▸ **Exercise**
Type out every line of the data again, exactly.

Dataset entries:

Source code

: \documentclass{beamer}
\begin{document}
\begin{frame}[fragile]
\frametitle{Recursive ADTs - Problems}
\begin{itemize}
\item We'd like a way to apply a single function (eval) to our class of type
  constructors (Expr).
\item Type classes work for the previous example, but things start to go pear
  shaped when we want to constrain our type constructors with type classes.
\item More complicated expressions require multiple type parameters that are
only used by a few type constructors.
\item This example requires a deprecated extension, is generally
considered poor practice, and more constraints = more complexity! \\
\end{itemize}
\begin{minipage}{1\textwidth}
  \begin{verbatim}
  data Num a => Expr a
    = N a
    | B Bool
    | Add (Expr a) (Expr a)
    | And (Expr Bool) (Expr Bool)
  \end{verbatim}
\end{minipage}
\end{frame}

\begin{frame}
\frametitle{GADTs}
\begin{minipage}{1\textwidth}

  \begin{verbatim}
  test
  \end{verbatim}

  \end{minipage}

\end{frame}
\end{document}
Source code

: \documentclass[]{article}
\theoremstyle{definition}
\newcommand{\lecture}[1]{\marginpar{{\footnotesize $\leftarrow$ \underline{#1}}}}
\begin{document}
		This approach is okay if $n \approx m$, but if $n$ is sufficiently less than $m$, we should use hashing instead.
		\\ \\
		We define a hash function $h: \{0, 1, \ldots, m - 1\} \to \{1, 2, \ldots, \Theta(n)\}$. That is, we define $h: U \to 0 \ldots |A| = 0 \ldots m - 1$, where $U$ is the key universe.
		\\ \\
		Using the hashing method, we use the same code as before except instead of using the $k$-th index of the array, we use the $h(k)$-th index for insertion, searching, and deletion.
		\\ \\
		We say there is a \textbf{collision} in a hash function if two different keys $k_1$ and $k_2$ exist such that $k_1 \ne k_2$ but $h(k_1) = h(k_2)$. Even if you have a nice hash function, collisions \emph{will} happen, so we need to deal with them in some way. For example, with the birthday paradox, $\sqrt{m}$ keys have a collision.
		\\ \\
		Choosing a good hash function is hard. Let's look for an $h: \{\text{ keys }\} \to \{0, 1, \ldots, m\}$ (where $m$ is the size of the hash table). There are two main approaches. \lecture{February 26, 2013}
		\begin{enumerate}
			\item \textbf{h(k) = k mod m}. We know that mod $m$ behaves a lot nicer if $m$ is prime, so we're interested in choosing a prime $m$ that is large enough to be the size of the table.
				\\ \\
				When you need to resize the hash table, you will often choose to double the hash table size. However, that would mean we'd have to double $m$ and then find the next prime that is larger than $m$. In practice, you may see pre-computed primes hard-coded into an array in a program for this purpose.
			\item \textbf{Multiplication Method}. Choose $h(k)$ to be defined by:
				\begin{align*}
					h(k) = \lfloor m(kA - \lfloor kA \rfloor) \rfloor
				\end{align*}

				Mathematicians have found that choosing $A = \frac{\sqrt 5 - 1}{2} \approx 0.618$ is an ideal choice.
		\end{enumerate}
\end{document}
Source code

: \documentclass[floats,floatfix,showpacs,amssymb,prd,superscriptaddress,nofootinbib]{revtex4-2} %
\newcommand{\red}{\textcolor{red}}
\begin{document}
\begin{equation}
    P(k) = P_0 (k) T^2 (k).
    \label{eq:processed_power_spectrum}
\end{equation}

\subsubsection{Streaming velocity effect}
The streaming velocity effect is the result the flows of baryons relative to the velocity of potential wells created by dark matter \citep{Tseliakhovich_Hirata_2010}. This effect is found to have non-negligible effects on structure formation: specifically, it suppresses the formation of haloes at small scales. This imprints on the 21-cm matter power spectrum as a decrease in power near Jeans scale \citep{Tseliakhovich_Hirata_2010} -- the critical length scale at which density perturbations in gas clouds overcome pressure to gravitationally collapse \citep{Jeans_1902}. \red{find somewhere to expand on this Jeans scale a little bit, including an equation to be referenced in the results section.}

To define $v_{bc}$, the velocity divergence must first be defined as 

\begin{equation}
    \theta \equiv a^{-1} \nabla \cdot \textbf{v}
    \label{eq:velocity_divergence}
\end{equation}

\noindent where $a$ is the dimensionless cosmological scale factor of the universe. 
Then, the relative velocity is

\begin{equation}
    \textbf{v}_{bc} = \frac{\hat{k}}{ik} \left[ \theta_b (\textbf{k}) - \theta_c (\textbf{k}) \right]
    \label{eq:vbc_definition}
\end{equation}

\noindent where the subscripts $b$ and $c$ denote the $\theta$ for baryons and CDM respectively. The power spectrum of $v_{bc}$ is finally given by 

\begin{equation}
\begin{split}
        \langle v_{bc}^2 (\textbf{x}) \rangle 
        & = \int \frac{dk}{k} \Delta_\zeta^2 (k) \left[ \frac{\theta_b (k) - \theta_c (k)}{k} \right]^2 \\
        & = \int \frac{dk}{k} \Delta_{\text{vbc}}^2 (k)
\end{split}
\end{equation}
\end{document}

▸ **Solution**
Source code

: \documentclass{beamer}
\begin{document}
\begin{frame}[fragile]
\frametitle{Recursive ADTs - Problems}
\begin{itemize}
\item We'd like a way to apply a single function (eval) to our class of type
  constructors (Expr).
\item Type classes work for the previous example, but things start to go pear
  shaped when we want to constrain our type constructors with type classes.
\item More complicated expressions require multiple type parameters that are
only used by a few type constructors.
\item This example requires a deprecated extension, is generally
considered poor practice, and more constraints = more complexity! \\
\end{itemize}
\begin{minipage}{1\textwidth}
  \begin{verbatim}
  data Num a => Expr a
    = N a
    | B Bool
    | Add (Expr a) (Expr a)
    | And (Expr Bool) (Expr Bool)
  \end{verbatim}
\end{minipage}
\end{frame}

\begin{frame}
\frametitle{GADTs}
\begin{minipage}{1\textwidth}

  \begin{verbatim}
  test
  \end{verbatim}

  \end{minipage}

\end{frame}
\end{document}
Source code

: \documentclass[]{article}
\theoremstyle{definition}
\newcommand{\lecture}[1]{\marginpar{{\footnotesize $\leftarrow$ \underline{#1}}}}
\begin{document}
		This approach is okay if $n \approx m$, but if $n$ is sufficiently less than $m$, we should use hashing instead.
		\\ \\
		We define a hash function $h: \{0, 1, \ldots, m - 1\} \to \{1, 2, \ldots, \Theta(n)\}$. That is, we define $h: U \to 0 \ldots |A| = 0 \ldots m - 1$, where $U$ is the key universe.
		\\ \\
		Using the hashing method, we use the same code as before except instead of using the $k$-th index of the array, we use the $h(k)$-th index for insertion, searching, and deletion.
		\\ \\
		We say there is a \textbf{collision} in a hash function if two different keys $k_1$ and $k_2$ exist such that $k_1 \ne k_2$ but $h(k_1) = h(k_2)$. Even if you have a nice hash function, collisions \emph{will} happen, so we need to deal with them in some way. For example, with the birthday paradox, $\sqrt{m}$ keys have a collision.
		\\ \\
		Choosing a good hash function is hard. Let's look for an $h: \{\text{ keys }\} \to \{0, 1, \ldots, m\}$ (where $m$ is the size of the hash table). There are two main approaches. \lecture{February 26, 2013}
		\begin{enumerate}
			\item \textbf{h(k) = k mod m}. We know that mod $m$ behaves a lot nicer if $m$ is prime, so we're interested in choosing a prime $m$ that is large enough to be the size of the table.
				\\ \\
				When you need to resize the hash table, you will often choose to double the hash table size. However, that would mean we'd have to double $m$ and then find the next prime that is larger than $m$. In practice, you may see pre-computed primes hard-coded into an array in a program for this purpose.
			\item \textbf{Multiplication Method}. Choose $h(k)$ to be defined by:
				\begin{align*}
					h(k) = \lfloor m(kA - \lfloor kA \rfloor) \rfloor
				\end{align*}

				Mathematicians have found that choosing $A = \frac{\sqrt 5 - 1}{2} \approx 0.618$ is an ideal choice.
		\end{enumerate}
\end{document}
Source code

: \documentclass[floats,floatfix,showpacs,amssymb,prd,superscriptaddress,nofootinbib]{revtex4-2} %
\newcommand{\red}{\textcolor{red}}
\begin{document}
\begin{equation}
    P(k) = P_0 (k) T^2 (k).
    \label{eq:processed_power_spectrum}
\end{equation}

\subsubsection{Streaming velocity effect}
The streaming velocity effect is the result the flows of baryons relative to the velocity of potential wells created by dark matter \citep{Tseliakhovich_Hirata_2010}. This effect is found to have non-negligible effects on structure formation: specifically, it suppresses the formation of haloes at small scales. This imprints on the 21-cm matter power spectrum as a decrease in power near Jeans scale \citep{Tseliakhovich_Hirata_2010} -- the critical length scale at which density perturbations in gas clouds overcome pressure to gravitationally collapse \citep{Jeans_1902}. \red{find somewhere to expand on this Jeans scale a little bit, including an equation to be referenced in the results section.}

To define $v_{bc}$, the velocity divergence must first be defined as 

\begin{equation}
    \theta \equiv a^{-1} \nabla \cdot \textbf{v}
    \label{eq:velocity_divergence}
\end{equation}

\noindent where $a$ is the dimensionless cosmological scale factor of the universe. 
Then, the relative velocity is

\begin{equation}
    \textbf{v}_{bc} = \frac{\hat{k}}{ik} \left[ \theta_b (\textbf{k}) - \theta_c (\textbf{k}) \right]
    \label{eq:vbc_definition}
\end{equation}

\noindent where the subscripts $b$ and $c$ denote the $\theta$ for baryons and CDM respectively. The power spectrum of $v_{bc}$ is finally given by 

\begin{equation}
\begin{split}
        \langle v_{bc}^2 (\textbf{x}) \rangle 
        & = \int \frac{dk}{k} \Delta_\zeta^2 (k) \left[ \frac{\theta_b (k) - \theta_c (k)}{k} \right]^2 \\
        & = \int \frac{dk}{k} \Delta_{\text{vbc}}^2 (k)
\end{split}
\end{equation}
\end{document}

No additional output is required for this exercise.